Recognizing that racism is not primarily about our intent matters as we move into 2015, a year in which young people will continue to demand a national solution to racialized police brutality. Until we can stop looking for explicit racial animus, and start asking questions about the implicit forms of bias that shape the way all police officers patrol and police communities of color, the bodies will continue to pile up.  And white people’s brunches will continue to be disrupted.

Racism is more complicated and more pervasive than domestic terrorists covered in white sheets using the N-word. Racism is more complicated than your grandparents’ use of racial slurs. Racism is more complicated than whether any given person is “a good person.” Even Leigh Ann Tuohy, the good white lady who took in and raised a homeless black boy and was portrayed by Sandra Bullock in “The Blind Side,” is not immune to assuming the worst about young black men.  Acknowledging complicity is not the same thing as acknowledging intent. Acknowledging complicity is about acknowledging that you thrive in this system because your ancestors built and structured this world for you to thrive. As an isolated fact, this is not a bad thing. But in the broader context in which your ancestors also structured a world so that only white people would thrive, acknowledging complicity is an affirmation that you no longer want to compete in a rigged race.  But such assertions make the vast majority of white people uncomfortable to the point of defensiveness.  What would happen if white people moved past the defensiveness and became eager about joining together with people of color to eradicate these systems?

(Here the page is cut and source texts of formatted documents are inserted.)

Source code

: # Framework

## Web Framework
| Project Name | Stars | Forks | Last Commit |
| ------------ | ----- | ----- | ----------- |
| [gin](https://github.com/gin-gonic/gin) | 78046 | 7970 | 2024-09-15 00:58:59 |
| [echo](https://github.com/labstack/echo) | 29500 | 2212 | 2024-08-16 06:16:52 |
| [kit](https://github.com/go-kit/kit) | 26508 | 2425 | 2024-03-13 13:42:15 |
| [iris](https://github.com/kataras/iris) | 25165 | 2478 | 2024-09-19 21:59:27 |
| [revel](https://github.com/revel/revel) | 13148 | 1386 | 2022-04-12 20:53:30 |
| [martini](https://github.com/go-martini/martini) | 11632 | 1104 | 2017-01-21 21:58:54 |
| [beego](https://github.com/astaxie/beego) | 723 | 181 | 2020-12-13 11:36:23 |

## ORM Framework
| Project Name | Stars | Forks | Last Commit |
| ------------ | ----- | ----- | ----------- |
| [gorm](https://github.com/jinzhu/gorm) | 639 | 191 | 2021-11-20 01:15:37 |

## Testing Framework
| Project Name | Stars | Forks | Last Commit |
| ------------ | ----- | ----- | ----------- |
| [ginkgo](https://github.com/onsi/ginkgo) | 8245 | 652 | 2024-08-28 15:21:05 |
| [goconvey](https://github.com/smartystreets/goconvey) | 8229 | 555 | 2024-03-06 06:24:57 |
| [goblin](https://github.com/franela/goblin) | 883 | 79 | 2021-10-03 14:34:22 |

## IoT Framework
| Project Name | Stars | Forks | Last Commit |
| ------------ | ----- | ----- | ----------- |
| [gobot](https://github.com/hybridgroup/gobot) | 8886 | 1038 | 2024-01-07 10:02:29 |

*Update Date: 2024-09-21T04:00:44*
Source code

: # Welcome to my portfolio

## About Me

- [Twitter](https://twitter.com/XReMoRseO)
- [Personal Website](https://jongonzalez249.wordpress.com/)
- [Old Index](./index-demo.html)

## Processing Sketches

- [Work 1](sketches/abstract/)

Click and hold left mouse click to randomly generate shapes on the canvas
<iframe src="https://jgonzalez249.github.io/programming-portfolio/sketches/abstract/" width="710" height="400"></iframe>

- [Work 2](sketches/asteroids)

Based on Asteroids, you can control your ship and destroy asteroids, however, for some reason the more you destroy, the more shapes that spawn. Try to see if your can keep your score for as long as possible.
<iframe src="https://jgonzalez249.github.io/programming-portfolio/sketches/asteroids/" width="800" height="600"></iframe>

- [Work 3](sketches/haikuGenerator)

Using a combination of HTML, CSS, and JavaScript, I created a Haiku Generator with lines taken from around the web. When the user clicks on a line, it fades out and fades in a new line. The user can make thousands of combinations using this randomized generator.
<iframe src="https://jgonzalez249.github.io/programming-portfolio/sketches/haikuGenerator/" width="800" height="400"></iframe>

If, like me, the results of your implicit bias quiz have you feeling overwhelmed, and have you feeling like ending racism is too big a goal, too elusive a goal, then let’s try this. Even though I am skeptical of New Year’s resolutions, I always feel like an underachiever when I watch my friends make them, while I, being slightly contrary, refuse. But a friend shared this post that encourages us to focus not so much on goals but on systems. In the fight for racial justice, I think the broader lesson applies. If we want to see an end to racism, we have to change – or even overhaul-- the system. The deaths of every victim from Eric Garner to Tanisha Anderson to NYPD Officers Liu and Ramos are severe symptoms of a system that does not well serve those of us who love justice.

You can’t escape complicity. But you can – as we all can—set new intentions and do our damnedest to bring them to fruition. Let’s set new intentions, put in place new, more constructive systems that are not beholden to our intentions, and commit to act on behalf of justice, for others and ourselves. I believe this will work in my battle with weight loss. And I believe it will work in our battle with white supremacy, too.